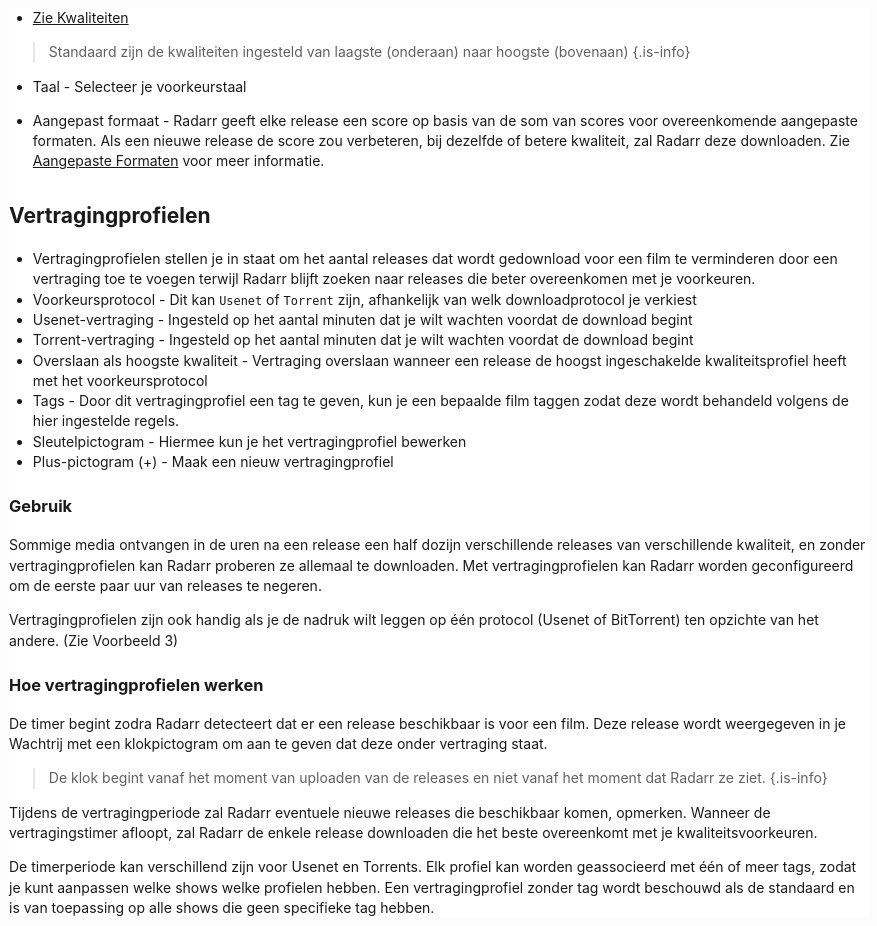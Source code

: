   - [Zie Kwaliteiten](#kwaliteiten-gedefinieerd)

> Standaard zijn de kwaliteiten ingesteld van laagste (onderaan) naar hoogste (bovenaan)
{.is-info}

- Taal - Selecteer je voorkeurstaal

- Aangepast formaat - Radarr geeft elke release een score op basis van de som van scores voor overeenkomende aangepaste formaten. Als een nieuwe release de score zou verbeteren, bij dezelfde of betere kwaliteit, zal Radarr deze downloaden.
Zie [Aangepaste Formaten](#aangepaste-formaten) voor meer informatie.

## Vertragingprofielen

- Vertragingprofielen stellen je in staat om het aantal releases dat wordt gedownload voor een film te verminderen door een vertraging toe te voegen terwijl Radarr blijft zoeken naar releases die beter overeenkomen met je voorkeuren.
- Voorkeursprotocol - Dit kan `Usenet` of `Torrent` zijn, afhankelijk van welk downloadprotocol je verkiest
- Usenet-vertraging - Ingesteld op het aantal minuten dat je wilt wachten voordat de download begint
- Torrent-vertraging - Ingesteld op het aantal minuten dat je wilt wachten voordat de download begint
- Overslaan als hoogste kwaliteit - Vertraging overslaan wanneer een release de hoogst ingeschakelde kwaliteitsprofiel heeft met het voorkeursprotocol
- Tags - Door dit vertragingprofiel een tag te geven, kun je een bepaalde film taggen zodat deze wordt behandeld volgens de hier ingestelde regels.
- Sleutelpictogram - Hiermee kun je het vertragingprofiel bewerken
- Plus-pictogram (<kb>+</kb>) - Maak een nieuw vertragingprofiel

### Gebruik

Sommige media ontvangen in de uren na een release een half dozijn verschillende releases van verschillende kwaliteit, en zonder vertragingprofielen kan Radarr proberen ze allemaal te downloaden. Met vertragingprofielen kan Radarr worden geconfigureerd om de eerste paar uur van releases te negeren.

Vertragingprofielen zijn ook handig als je de nadruk wilt leggen op één protocol (Usenet of BitTorrent) ten opzichte van het andere. (Zie Voorbeeld 3)

### Hoe vertragingprofielen werken

De timer begint zodra Radarr detecteert dat er een release beschikbaar is voor een film. Deze release wordt weergegeven in je Wachtrij met een klokpictogram om aan te geven dat deze onder vertraging staat.

> De klok begint vanaf het moment van uploaden van de releases en niet vanaf het moment dat Radarr ze ziet.
{.is-info}

Tijdens de vertragingperiode zal Radarr eventuele nieuwe releases die beschikbaar komen, opmerken. Wanneer de vertragingstimer afloopt, zal Radarr de enkele release downloaden die het beste overeenkomt met je kwaliteitsvoorkeuren.

De timerperiode kan verschillend zijn voor Usenet en Torrents. Elk profiel kan worden geassocieerd met één of meer tags, zodat je kunt aanpassen welke shows welke profielen hebben. Een vertragingprofiel zonder tag wordt beschouwd als de standaard en is van toepassing op alle shows die geen specifieke tag hebben.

^^^^^^^^

An exact restatement of every record is required. Omit the images.

Source code

:   - [Zie Kwaliteiten](#kwaliteiten-gedefinieerd)

> Standaard zijn de kwaliteiten ingesteld van laagste (onderaan) naar hoogste (bovenaan)
{.is-info}

- Taal - Selecteer je voorkeurstaal

- Aangepast formaat - Radarr geeft elke release een score op basis van de som van scores voor overeenkomende aangepaste formaten. Als een nieuwe release de score zou verbeteren, bij dezelfde of betere kwaliteit, zal Radarr deze downloaden.
Zie [Aangepaste Formaten](#aangepaste-formaten) voor meer informatie.

## Vertragingprofielen

- Vertragingprofielen stellen je in staat om het aantal releases dat wordt gedownload voor een film te verminderen door een vertraging toe te voegen terwijl Radarr blijft zoeken naar releases die beter overeenkomen met je voorkeuren.
- Voorkeursprotocol - Dit kan `Usenet` of `Torrent` zijn, afhankelijk van welk downloadprotocol je verkiest
- Usenet-vertraging - Ingesteld op het aantal minuten dat je wilt wachten voordat de download begint
- Torrent-vertraging - Ingesteld op het aantal minuten dat je wilt wachten voordat de download begint
- Overslaan als hoogste kwaliteit - Vertraging overslaan wanneer een release de hoogst ingeschakelde kwaliteitsprofiel heeft met het voorkeursprotocol
- Tags - Door dit vertragingprofiel een tag te geven, kun je een bepaalde film taggen zodat deze wordt behandeld volgens de hier ingestelde regels.
- Sleutelpictogram - Hiermee kun je het vertragingprofiel bewerken
- Plus-pictogram (<kb>+</kb>) - Maak een nieuw vertragingprofiel

### Gebruik

Sommige media ontvangen in de uren na een release een half dozijn verschillende releases van verschillende kwaliteit, en zonder vertragingprofielen kan Radarr proberen ze allemaal te downloaden. Met vertragingprofielen kan Radarr worden geconfigureerd om de eerste paar uur van releases te negeren.

Vertragingprofielen zijn ook handig als je de nadruk wilt leggen op één protocol (Usenet of BitTorrent) ten opzichte van het andere. (Zie Voorbeeld 3)

### Hoe vertragingprofielen werken

De timer begint zodra Radarr detecteert dat er een release beschikbaar is voor een film. Deze release wordt weergegeven in je Wachtrij met een klokpictogram om aan te geven dat deze onder vertraging staat.

> De klok begint vanaf het moment van uploaden van de releases en niet vanaf het moment dat Radarr ze ziet.
{.is-info}

Tijdens de vertragingperiode zal Radarr eventuele nieuwe releases die beschikbaar komen, opmerken. Wanneer de vertragingstimer afloopt, zal Radarr de enkele release downloaden die het beste overeenkomt met je kwaliteitsvoorkeuren.

De timerperiode kan verschillend zijn voor Usenet en Torrents. Elk profiel kan worden geassocieerd met één of meer tags, zodat je kunt aanpassen welke shows welke profielen hebben. Een vertragingprofiel zonder tag wordt beschouwd als de standaard en is van toepassing op alle shows die geen specifieke tag hebben.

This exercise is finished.